Chronique Comptes, crédits et moyens de paiement

Quelles sommes doivent être incluses dans l’assiette du TEG ?

Créé le

08.10.2019

Seules les sommes liées à l’obtention du prêt doivent être intégrées dans le calcul du TEG.

Com. 15 mai 2019, pourvoi n° J 17-19350, arrêt n° 400, F-D O. et C. Guérin c/ société Banque Populaire Alsace Lorraine Champagne.

Cass. 1re civ., 5 juin 2019, pourvoi n° 18-16.689, arrêt n° 535 F-D, P. Autret c/ société Crédit Municipal Paris-Banque.

Destiné à informer l’emprunteur du coût réel du crédit, le TEG doit intégrer dans l’assiette de son calcul tous « les frais, taxes, commissions ou rémunérations de toute nature, directs ou indirects, supportés par l’emprunteur et connus du prêteur à la date de l’émission de l’offre de crédit ou de l’avenant au contrat de crédit, ou dont le montant peut être déterminé à ces mêmes dates, et qui constituent une condition pour obtenir le crédit ou l’obtenir aux conditions annoncées » (art. L. 314-1 du Code de la consommation). Consacrant la jurisprudence de la Cour de cassation, la réécriture de cette disposition par l’ordonnance 2016-351 du 25 mars 2016 n’a cependant pas tari le contentieux relatif à la détermination des éléments à inclure dans l’assiette du taux effectif global (TEG). Dans ces deux arrêts en date du 15 mai 2019 et du 5 juin 2019, la Cour de cassation a ainsi été amenée à rappeler les règles qui gouvernent la matière. Seules les sommes liées à l’obtention du prêt, c’est-à-dire celles qui conditionnent l’octroi du crédit, doivent être intégrées dans l’assiette du TEG, dès lors qu’elles sont connues du prêteur ou que leur montant est déterminable à la date de l’offre de crédit ou de l’avenant au contrat de crédit. Il reste à savoir comment la notion de condition d’obtention du crédit doit être comprise et mise en œuvre.

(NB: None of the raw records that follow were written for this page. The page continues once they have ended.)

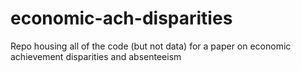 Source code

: # economic-ach-disparities
Repo housing all of the code (but not data) for a paper on economic achievement disparities and absenteeism
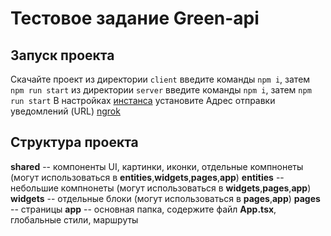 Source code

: # Тестовое задание Green-api

## Запуск проекта

Скачайте проект
из директории `client` введите команды `npm i`, затем `npm run start`
из директории `server` введите команды `npm i`, затем `npm run start`
В настройках [инстанса](https://console.green-api.com/instanceList/) установите Адрес отправки уведомлений (URL)
[ngrok](https://dashboard.ngrok.com/get-started/setup)

## Структура проекта

**shared** --   компоненты UI, 
                картинки, иконки,
                отдельные компнонеты (могут использоваться в **entities**,**widgets**,**pages**,**app**)
**entities** -- небольшие компнонеты (могут использоваться в **widgets**,**pages**,**app**)
**widgets** --  отдельные блоки (могут использоваться в **pages**,**app**)
**pages** --    страницы 
**app** --      основная папка, содержите файл **App.tsx**, глобальные стили, маршруты
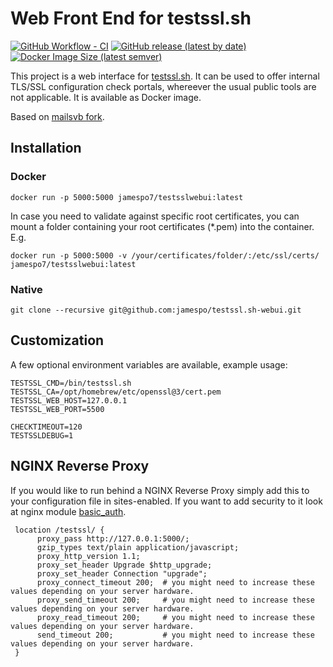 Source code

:# Web Front End for testssl.sh

[![GitHub Workflow - CI](https://github.com/jamespo/testssl.sh-webui/workflows/build/badge.svg)](https://github.com/jamespo/testssl.sh-webui/actions?workflow=build)
[![GitHub release (latest by date)](https://img.shields.io/github/v/release/jamespo/testssl.sh-webui)](https://github.com/jamespo/testssl.sh-webui/releases/latest)
[![Docker Image Size (latest semver)](https://img.shields.io/docker/image-size/jamespo7/testsslwebui?sort=semver)](https://hub.docker.com/repository/docker/jamespo7/testsslwebui)

This project is a web interface for [testssl.sh](https://testssl.sh/). It can be used to offer internal TLS/SSL configuration check portals, whereever the usual public tools are not applicable. It is available as Docker image.

Based on [mailsvb fork](https://github.com/mailsvb/testssl.sh-web).

## Installation

### Docker

`docker run -p 5000:5000 jamespo7/testsslwebui:latest`

In case you need to validate against specific root certificates, you can mount a folder containing your root certificates (*.pem) into the container. E.g.

`docker run -p 5000:5000 -v /your/certificates/folder/:/etc/ssl/certs/ jamespo7/testsslwebui:latest`

### Native

`git clone --recursive git@github.com:jamespo/testssl.sh-webui.git`

## Customization

A few optional environment variables are available, example usage:

	TESTSSL_CMD=/bin/testssl.sh
	TESTSSL_CA=/opt/homebrew/etc/openssl@3/cert.pem
	TESTSSL_WEB_HOST=127.0.0.1
	TESTSSL_WEB_PORT=5500

	CHECKTIMEOUT=120
	TESTSSLDEBUG=1

## NGINX Reverse Proxy

If you would like to run behind a NGINX Reverse Proxy simply add this to your configuration file in sites-enabled. 
If you want to add security to it look at nginx module [basic_auth](http://nginx.org/en/docs/http/ngx_http_auth_basic_module.html).

     location /testssl/ {
          proxy_pass http://127.0.0.1:5000/;
          gzip_types text/plain application/javascript;
          proxy_http_version 1.1;
          proxy_set_header Upgrade $http_upgrade;
          proxy_set_header Connection "upgrade";
          proxy_connect_timeout 200;  # you might need to increase these values depending on your server hardware. 
          proxy_send_timeout 200;     # you might need to increase these values depending on your server hardware. 
          proxy_read_timeout 200;     # you might need to increase these values depending on your server hardware. 
          send_timeout 200;           # you might need to increase these values depending on your server hardware. 
     }
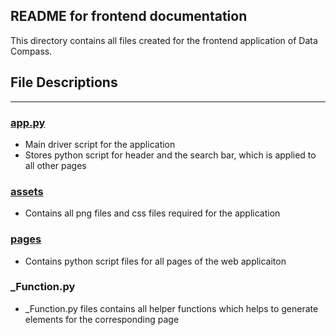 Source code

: ## **README for frontend documentation**

This directory contains all files created for the frontend application of Data Compass.

## **File Descriptions**
---

### [**app.py**](app.py)

* Main driver script for the application
* Stores python script for header and the search bar, which is applied to all other pages

### [**assets**](assets)

* Contains all png files and css files required for the application

### [**pages**](pages)

* Contains python script files for all pages of the web applicaiton

### **_Function.py**

* _Function.py files contains all helper functions which helps to generate elements for the corresponding page
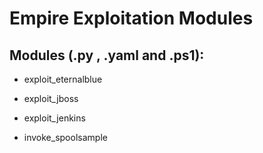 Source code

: # Empire Exploitation Modules

## Modules (.py , .yaml and .ps1):

 - exploit_eternalblue

 - exploit_jboss

 - exploit_jenkins

 - invoke_spoolsample
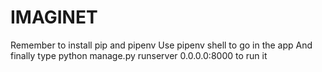 # IMAGINET
Remember to install pip and pipenv
Use pipenv shell to go in the app
And finally type python manage.py runserver 0.0.0.0:8000 to run it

Dans l’arrêt rendu le 15 mai 2019, la Cour de cassation est venue préciser qu’« une sûreté, dont la constitution en garantie du remboursement d’un prêt, est exigée de l’emprunteur préalablement à la remise des fonds prêtés, constitue une condition de l’octroi de ce prêt, de sorte qu’à supposer son montant déterminable lors de la conclusion du prêt, la charge liée à cette garantie doit être prise en compte pour le calcul du TEG ». Même si l’emprunteur n’était pas tenu de justifier avoir souscrit la garantie exigée avant la conclusion du contrat de prêt, l’obligation qui lui était faite de constituer la garantie prévue préalablement à la remise des fonds s’analysait pour la Cour de cassation comme une condition d’octroi du crédit. Ce faisant, elle adopte une lecture extensive de la condition d’obtention du prêt, en considérant que l’obligation dont le non-respect bloque la remise des fonds constitue une condition d’octroi du crédit. En définitive, la condition d’octroi de crédit ne se limite pas à l’hypothèse d’une obligation antérieure à la conclusion du contrat de crédit jouant le rôle d’une véritable condition suspensive à la formation du contrat de crédit, mais s’entend de toute obligation dont le respect conditionne la remise des fonds.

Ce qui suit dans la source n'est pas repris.